■ WHAT YOU HAVE TO DO: Print, exactly as they appear in the listing below, the lines from the line with "extracting both simple" to the line with "complex measures of", with both end lines kept.

■ DATA RECORDS:
# # # # #

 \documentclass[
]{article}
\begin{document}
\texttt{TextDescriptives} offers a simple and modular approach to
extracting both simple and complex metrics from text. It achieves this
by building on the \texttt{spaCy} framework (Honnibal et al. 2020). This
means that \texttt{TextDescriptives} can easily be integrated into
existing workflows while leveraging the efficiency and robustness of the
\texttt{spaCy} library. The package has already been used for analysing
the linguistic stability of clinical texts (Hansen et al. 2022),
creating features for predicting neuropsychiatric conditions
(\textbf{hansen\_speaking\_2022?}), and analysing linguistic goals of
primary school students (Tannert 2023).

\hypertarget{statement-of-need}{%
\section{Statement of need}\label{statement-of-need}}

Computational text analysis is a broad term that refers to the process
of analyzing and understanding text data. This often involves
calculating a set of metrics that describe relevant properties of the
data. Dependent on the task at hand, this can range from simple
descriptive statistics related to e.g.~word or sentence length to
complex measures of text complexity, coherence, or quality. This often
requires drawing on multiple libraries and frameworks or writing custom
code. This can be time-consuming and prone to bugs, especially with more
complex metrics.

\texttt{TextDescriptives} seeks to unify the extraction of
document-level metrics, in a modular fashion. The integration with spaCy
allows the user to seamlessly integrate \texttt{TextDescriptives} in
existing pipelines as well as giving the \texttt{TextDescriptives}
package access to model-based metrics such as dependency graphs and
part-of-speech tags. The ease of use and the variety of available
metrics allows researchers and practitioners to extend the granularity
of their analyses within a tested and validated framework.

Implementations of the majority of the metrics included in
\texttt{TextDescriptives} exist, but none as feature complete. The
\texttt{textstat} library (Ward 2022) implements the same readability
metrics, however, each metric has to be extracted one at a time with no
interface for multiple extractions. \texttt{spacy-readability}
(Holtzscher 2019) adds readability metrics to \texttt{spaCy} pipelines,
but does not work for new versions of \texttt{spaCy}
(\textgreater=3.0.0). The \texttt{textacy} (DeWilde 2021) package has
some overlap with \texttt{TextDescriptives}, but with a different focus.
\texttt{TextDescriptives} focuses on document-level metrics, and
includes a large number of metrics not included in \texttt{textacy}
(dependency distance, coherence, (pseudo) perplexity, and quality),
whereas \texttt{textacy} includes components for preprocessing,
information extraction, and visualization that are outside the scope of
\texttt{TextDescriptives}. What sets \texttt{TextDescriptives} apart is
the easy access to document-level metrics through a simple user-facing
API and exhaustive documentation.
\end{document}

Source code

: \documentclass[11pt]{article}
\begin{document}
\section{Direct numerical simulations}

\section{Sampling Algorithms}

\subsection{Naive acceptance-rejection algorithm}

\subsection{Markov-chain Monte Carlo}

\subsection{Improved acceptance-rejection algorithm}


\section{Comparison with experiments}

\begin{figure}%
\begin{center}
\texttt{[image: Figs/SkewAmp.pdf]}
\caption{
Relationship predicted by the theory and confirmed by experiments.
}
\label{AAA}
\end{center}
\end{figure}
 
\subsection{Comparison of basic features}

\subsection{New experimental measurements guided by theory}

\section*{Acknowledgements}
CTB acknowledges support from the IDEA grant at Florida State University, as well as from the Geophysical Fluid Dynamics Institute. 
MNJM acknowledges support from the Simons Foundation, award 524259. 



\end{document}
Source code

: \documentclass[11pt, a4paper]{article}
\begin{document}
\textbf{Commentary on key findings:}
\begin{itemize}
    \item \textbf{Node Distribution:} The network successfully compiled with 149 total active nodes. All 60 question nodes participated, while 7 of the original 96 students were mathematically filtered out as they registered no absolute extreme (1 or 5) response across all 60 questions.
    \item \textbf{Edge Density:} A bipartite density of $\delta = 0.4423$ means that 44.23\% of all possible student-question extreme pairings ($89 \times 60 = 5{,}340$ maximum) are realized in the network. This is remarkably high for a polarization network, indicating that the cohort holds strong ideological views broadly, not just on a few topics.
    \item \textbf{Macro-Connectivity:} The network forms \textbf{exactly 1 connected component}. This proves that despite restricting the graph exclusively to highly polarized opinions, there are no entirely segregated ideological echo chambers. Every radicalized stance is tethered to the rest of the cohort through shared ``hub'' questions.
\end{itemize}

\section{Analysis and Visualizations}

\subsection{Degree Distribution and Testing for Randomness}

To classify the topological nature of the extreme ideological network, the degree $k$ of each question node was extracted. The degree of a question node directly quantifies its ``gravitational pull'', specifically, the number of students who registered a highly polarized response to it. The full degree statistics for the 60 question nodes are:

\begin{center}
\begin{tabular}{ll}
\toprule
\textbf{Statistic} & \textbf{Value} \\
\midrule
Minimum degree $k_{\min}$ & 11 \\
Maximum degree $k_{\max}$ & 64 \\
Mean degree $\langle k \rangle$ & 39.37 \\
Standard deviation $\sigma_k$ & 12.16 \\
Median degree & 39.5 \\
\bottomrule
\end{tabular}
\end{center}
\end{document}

# # # # #

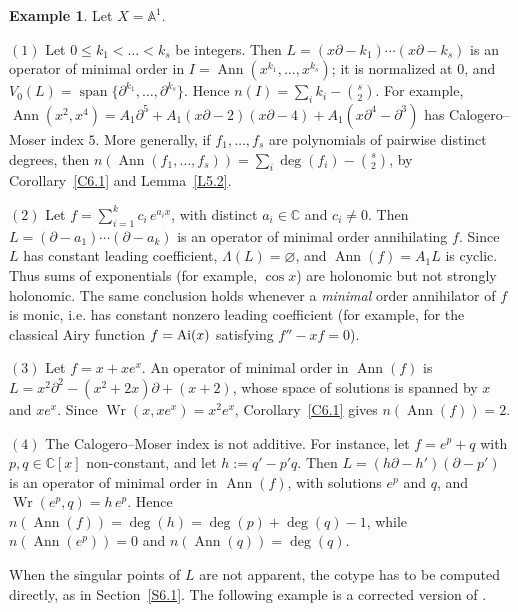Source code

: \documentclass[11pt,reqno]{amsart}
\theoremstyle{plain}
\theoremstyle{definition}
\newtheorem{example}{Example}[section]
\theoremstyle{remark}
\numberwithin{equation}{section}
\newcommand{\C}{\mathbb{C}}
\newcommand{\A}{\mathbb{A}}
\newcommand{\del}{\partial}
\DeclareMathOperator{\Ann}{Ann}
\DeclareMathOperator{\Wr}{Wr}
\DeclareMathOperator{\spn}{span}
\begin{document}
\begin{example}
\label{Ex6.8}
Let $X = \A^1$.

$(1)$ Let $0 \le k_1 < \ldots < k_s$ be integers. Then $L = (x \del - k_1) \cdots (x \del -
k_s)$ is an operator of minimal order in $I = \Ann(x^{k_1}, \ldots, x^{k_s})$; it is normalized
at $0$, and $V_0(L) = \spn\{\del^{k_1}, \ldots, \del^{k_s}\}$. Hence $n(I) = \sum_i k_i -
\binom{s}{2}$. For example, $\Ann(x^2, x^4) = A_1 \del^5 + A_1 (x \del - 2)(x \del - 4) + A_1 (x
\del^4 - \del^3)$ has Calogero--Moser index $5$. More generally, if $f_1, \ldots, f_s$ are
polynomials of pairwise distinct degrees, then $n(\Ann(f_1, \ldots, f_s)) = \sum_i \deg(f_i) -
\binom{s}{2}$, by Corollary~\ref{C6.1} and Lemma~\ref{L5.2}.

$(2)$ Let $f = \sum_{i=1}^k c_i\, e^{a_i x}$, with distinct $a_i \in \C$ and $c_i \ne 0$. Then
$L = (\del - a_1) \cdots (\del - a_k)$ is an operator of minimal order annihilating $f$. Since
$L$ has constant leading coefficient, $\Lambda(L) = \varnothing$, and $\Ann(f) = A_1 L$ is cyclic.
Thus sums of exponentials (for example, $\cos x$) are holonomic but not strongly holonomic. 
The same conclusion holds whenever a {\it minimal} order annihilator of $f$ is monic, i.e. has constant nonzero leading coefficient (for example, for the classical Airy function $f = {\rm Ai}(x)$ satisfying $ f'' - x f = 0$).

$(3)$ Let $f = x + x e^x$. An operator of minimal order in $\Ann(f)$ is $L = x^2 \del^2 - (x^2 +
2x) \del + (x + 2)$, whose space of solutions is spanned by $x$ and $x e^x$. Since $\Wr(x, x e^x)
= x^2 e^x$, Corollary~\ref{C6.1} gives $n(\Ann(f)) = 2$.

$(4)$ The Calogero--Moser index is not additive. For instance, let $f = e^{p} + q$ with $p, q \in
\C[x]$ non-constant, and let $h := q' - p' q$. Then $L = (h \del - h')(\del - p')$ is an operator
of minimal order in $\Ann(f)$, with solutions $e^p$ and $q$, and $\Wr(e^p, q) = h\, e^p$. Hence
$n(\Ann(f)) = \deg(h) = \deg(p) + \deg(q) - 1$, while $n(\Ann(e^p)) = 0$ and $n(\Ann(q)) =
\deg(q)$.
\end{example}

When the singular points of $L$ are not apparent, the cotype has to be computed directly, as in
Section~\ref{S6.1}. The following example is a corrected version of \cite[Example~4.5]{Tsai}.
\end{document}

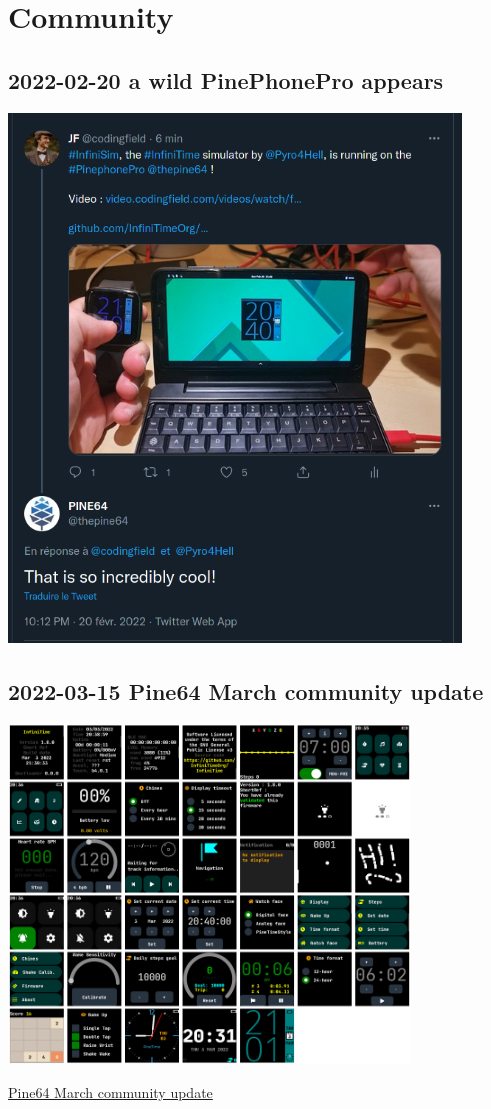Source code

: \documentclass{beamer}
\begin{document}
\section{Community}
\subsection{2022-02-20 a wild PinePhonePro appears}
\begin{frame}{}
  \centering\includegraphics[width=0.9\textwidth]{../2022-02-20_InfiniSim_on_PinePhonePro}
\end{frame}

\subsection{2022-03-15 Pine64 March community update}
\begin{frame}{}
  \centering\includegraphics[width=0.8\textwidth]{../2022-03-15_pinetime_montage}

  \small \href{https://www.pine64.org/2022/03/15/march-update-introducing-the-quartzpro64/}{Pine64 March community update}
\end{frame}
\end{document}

# # # # #

■ RESULT:
extracting both simple and complex metrics from text. It achieves this
by building on the \texttt{spaCy} framework (Honnibal et al. 2020). This
means that \texttt{TextDescriptives} can easily be integrated into
existing workflows while leveraging the efficiency and robustness of the
\texttt{spaCy} library. The package has already been used for analysing
the linguistic stability of clinical texts (Hansen et al. 2022),
creating features for predicting neuropsychiatric conditions
(\textbf{hansen\_speaking\_2022?}), and analysing linguistic goals of
primary school students (Tannert 2023).

\hypertarget{statement-of-need}{%
\section{Statement of need}\label{statement-of-need}}

Computational text analysis is a broad term that refers to the process
of analyzing and understanding text data. This often involves
calculating a set of metrics that describe relevant properties of the
data. Dependent on the task at hand, this can range from simple
descriptive statistics related to e.g.~word or sentence length to
complex measures of text complexity, coherence, or quality. This often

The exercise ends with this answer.